# Exercise:
Which lines of the listing hold the string "count"? Show each of them.

# Supplied records:
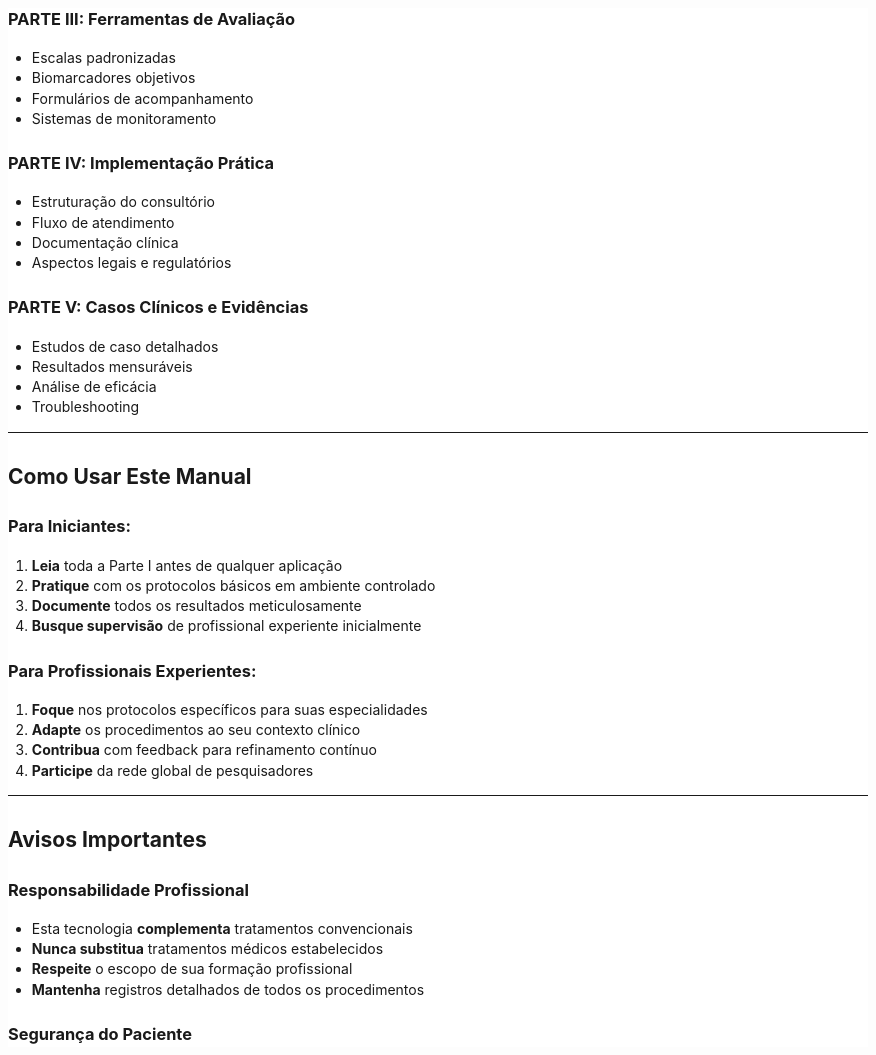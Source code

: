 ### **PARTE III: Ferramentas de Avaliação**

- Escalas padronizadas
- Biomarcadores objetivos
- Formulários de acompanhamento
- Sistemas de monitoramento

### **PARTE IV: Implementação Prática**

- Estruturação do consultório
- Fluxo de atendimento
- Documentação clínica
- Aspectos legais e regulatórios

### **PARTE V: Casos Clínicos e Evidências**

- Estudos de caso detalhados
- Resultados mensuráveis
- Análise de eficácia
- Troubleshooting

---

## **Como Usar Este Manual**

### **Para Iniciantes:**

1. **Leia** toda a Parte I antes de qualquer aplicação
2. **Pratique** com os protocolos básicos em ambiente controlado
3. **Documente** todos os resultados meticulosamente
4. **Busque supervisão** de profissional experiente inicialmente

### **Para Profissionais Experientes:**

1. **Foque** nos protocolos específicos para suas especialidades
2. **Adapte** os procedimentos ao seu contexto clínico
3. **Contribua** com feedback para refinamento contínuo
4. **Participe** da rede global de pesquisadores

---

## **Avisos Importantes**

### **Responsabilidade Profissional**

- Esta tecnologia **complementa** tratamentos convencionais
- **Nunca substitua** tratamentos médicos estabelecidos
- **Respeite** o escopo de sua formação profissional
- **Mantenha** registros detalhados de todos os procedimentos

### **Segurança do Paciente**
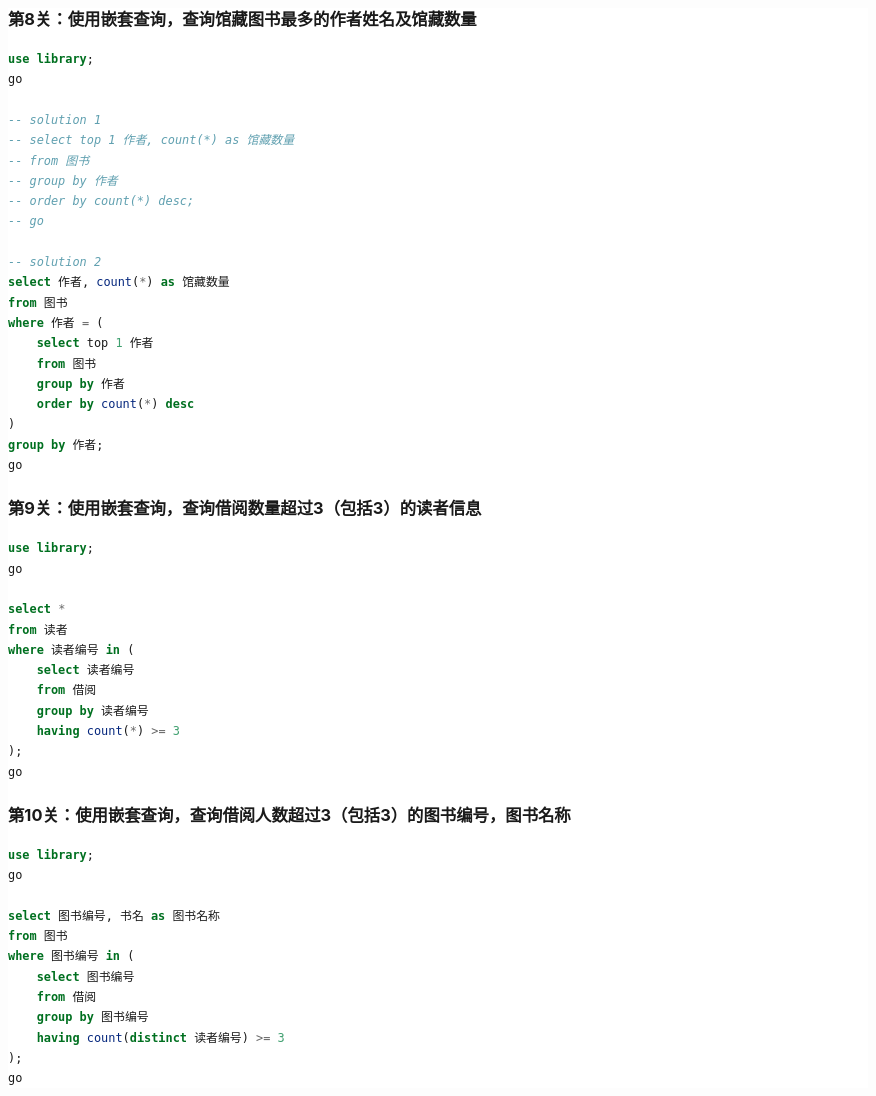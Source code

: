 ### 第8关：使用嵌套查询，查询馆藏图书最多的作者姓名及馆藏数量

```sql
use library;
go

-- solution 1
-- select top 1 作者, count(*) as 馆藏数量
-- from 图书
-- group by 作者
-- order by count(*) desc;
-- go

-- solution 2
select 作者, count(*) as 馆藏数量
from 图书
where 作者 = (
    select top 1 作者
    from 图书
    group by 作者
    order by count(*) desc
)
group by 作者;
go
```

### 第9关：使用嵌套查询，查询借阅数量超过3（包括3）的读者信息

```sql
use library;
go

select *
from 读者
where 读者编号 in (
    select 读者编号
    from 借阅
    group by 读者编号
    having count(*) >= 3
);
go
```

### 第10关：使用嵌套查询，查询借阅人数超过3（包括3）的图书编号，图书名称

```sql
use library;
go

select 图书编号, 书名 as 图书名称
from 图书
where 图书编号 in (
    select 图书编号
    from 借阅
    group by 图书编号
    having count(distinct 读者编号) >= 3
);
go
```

# Answer box:
-- select top 1 作者, count(*) as 馆藏数量
-- order by count(*) desc;
select 作者, count(*) as 馆藏数量
    order by count(*) desc
    having count(*) >= 3
    having count(distinct 读者编号) >= 3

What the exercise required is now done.